- Conference: Independent
- Record: 2–6
- Head coach: John Kimmell (9th season);
- Home arena: North Hall

= 1907–08 Indiana State Sycamores men's basketball team =

American college basketball season

The 1907–08 Indiana State Sycamores men's basketball team represented Indiana State University during the 1907–08 collegiate men's basketball season. The head coach was John Kimmell, in his ninth season coaching the Sycamores.
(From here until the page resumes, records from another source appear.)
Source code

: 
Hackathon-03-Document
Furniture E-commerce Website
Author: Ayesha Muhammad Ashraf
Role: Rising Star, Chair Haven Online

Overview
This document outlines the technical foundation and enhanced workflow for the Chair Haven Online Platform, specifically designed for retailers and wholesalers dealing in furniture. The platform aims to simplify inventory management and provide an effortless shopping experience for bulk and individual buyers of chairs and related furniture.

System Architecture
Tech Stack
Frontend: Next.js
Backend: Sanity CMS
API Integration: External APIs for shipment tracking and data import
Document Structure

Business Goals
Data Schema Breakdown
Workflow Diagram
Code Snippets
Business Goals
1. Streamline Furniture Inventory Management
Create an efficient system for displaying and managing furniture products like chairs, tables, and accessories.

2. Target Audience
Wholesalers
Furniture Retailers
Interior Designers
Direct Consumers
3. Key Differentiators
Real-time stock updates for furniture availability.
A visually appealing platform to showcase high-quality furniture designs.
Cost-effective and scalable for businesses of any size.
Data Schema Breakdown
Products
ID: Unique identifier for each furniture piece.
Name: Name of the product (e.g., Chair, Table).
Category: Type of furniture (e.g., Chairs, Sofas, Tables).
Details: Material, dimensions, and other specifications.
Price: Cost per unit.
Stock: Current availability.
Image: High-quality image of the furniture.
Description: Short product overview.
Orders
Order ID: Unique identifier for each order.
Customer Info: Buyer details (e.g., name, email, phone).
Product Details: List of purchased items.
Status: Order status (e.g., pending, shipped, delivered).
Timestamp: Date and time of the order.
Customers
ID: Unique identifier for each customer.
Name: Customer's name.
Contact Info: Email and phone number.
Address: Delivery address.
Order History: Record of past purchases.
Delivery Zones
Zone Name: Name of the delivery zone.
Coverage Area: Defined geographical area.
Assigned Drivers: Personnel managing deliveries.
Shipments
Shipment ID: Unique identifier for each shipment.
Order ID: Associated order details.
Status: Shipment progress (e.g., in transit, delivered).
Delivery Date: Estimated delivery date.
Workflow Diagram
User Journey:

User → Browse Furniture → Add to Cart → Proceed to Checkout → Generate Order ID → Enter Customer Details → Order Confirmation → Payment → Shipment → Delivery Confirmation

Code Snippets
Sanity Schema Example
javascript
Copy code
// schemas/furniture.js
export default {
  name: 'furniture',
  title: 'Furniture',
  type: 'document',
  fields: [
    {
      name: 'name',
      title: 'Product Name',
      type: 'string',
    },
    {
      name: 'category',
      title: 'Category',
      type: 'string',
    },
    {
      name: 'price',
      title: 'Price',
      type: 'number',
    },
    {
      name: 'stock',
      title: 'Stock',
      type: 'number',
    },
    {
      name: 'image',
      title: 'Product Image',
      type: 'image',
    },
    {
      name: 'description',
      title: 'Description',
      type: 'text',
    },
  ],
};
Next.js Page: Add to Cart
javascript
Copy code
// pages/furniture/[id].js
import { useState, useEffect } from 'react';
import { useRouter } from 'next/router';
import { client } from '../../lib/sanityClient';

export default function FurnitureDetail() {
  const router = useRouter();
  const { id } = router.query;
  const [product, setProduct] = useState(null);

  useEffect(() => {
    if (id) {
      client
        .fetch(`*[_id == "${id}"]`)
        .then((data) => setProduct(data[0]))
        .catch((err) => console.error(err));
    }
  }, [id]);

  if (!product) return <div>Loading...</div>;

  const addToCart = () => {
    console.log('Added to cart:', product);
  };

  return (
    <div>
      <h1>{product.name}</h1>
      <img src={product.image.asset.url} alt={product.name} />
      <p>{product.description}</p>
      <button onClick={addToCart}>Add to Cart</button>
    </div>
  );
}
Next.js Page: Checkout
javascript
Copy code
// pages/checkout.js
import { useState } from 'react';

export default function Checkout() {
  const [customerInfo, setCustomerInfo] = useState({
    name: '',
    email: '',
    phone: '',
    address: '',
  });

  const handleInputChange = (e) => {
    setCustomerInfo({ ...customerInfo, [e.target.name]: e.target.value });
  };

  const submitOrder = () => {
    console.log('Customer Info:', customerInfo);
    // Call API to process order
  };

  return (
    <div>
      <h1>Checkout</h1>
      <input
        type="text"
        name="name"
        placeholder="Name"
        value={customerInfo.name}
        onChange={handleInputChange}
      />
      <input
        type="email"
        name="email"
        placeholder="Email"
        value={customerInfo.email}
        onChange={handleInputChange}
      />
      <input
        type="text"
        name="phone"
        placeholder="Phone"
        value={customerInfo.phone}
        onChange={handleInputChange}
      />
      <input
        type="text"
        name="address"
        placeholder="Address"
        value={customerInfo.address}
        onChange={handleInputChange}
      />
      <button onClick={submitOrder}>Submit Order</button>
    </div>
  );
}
The team played their home games at North Hall in Terre Haute, Indiana.

==Schedule==

| Date time, TV | Opponent | Result | Record | Site city, state |
| 1/07/1908 | at Purdue | L 20–46 | 0–1 | Lafayette Coliseum West Lafayette, IN |
| 1/10/1908 | Butler | L 24–34 | 0–2 | North Hall Terre Haute, IN |
| 1/18/1908 | at Indiana | L 13–37 | 0–3 | Old Assembly Hall Bloomington, IN |
| 1/24/1908 | Rose Polytechnic | L 19–33 | 0–4 | North Hall Terre Haute, IN |
| 2/01/1908 | at DePauw | W 2–0 | 1–4 | Greencastle, IN |
| 2/07/1908 | Hanover | W 21–13 | 2–4 | North Hall Terre Haute, IN |
| 2/15/1908 | Earlham | L 24–38 | 2–5 | North Hall Terre Haute, IN |
| 2/21/1908 | Indiana | L 10–28 | 2–6 | North Hall Terre Haute, IN |
*Non-conference game. (#) Tournament seedings in parentheses.